Geçtiğimiz hafta Kuzey Kıbrıs Türk Cumhuriyeti Cumhurbaşkanlığı Seçimi ülkemizde şaşkınlıkla takip edildi.
KKTC'nin 2025-2030 yılları arasında görev yapacak cumhurbaşkanını belirlemek amacıyla 19 Ekim 2025 tarihinde yapılan seçimi Cumhuriyetçi Türk Partisi adayı Tufan Erhürman kazandı.
Ulusal Birlik Partisi, Demokrat Parti ve Yeniden Doğuş Partisi, bir önceki Cumhurbaşkanı Ersin Tatar'ın ikinci dönem adaylığını desteklediler.
Cumhuriyetçi Türk Partisi tarafından oy birliğiyle Genel Başkan Tufan Erhürman'ın cumhurbaşkanı adayı olmasını kararlaştırmıştı. Erhürman, sadece parti içi destek değil, bağımsız milletvekillerinden de destek almıştı.
Toplumcu Demokrasi Partisi'nin potansiyel adaylarının en güçlüsü olan Mehmet Harmancı, partisinin seçimlerde aday çıkarmayarak CTP adayı Tufan Erhürman'ı desteklemesi gerektiği çağrısını yaptı.

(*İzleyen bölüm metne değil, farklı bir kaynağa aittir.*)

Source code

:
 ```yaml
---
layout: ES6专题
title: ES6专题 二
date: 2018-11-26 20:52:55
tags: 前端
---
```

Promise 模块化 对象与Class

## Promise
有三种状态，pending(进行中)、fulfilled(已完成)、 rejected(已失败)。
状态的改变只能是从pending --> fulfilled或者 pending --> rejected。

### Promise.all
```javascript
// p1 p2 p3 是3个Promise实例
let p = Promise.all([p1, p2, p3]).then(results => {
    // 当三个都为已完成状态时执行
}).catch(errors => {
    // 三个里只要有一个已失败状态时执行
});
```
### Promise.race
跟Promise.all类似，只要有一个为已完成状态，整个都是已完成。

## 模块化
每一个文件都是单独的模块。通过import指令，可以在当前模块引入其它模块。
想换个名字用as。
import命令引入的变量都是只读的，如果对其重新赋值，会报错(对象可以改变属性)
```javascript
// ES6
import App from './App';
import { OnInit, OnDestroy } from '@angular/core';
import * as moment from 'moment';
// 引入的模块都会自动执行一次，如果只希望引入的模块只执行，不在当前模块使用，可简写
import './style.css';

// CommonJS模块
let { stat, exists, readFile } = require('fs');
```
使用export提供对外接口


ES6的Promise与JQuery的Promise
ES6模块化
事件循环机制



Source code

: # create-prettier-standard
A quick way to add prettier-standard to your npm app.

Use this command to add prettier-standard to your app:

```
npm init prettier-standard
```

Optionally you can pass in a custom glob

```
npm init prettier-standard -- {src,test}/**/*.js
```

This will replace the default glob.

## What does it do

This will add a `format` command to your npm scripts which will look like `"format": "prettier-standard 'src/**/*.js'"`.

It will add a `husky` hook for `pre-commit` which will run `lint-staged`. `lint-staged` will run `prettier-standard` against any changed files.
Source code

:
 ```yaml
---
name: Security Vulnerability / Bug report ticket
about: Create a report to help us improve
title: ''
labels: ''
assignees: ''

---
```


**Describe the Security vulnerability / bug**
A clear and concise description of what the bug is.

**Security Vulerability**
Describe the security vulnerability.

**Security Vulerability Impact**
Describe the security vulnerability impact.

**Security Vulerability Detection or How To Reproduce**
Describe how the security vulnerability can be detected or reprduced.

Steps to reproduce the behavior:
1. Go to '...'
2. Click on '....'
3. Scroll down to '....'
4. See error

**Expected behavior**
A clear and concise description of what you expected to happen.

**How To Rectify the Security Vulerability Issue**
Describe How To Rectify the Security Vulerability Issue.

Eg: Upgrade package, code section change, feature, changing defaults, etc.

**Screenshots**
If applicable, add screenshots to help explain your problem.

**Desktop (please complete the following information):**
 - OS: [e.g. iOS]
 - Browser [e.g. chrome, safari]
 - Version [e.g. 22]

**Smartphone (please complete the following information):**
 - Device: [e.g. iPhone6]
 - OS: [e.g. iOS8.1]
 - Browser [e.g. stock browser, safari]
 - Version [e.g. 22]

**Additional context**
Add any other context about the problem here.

Toplumsal Adalet Mücadele Partisi (Tam Parti) Kurucu Başkanı Serdar Denktaş da Tufan Erhürman'ı desteklediğini açıkladı.
Anlaşılacağı gibi, genellikle çok adaylı girilen ve ikinci tura kalan seçimlerde bu yıl güçlü olanların birleşmesiyle girildi.
Kullanılan 141 000 oyun 81 000'ini alan CTP adayı Erhürman, ilk turda kazanarak KKTC vatandaşlarının iradesini temsil etme hakkını kazandı.
Dış dünyada bilinene göre: Bir taraf yani TATAR, iki devletli çözümü, diğer taraf yani ERHÜRMAN da federasyonu savunuyordu.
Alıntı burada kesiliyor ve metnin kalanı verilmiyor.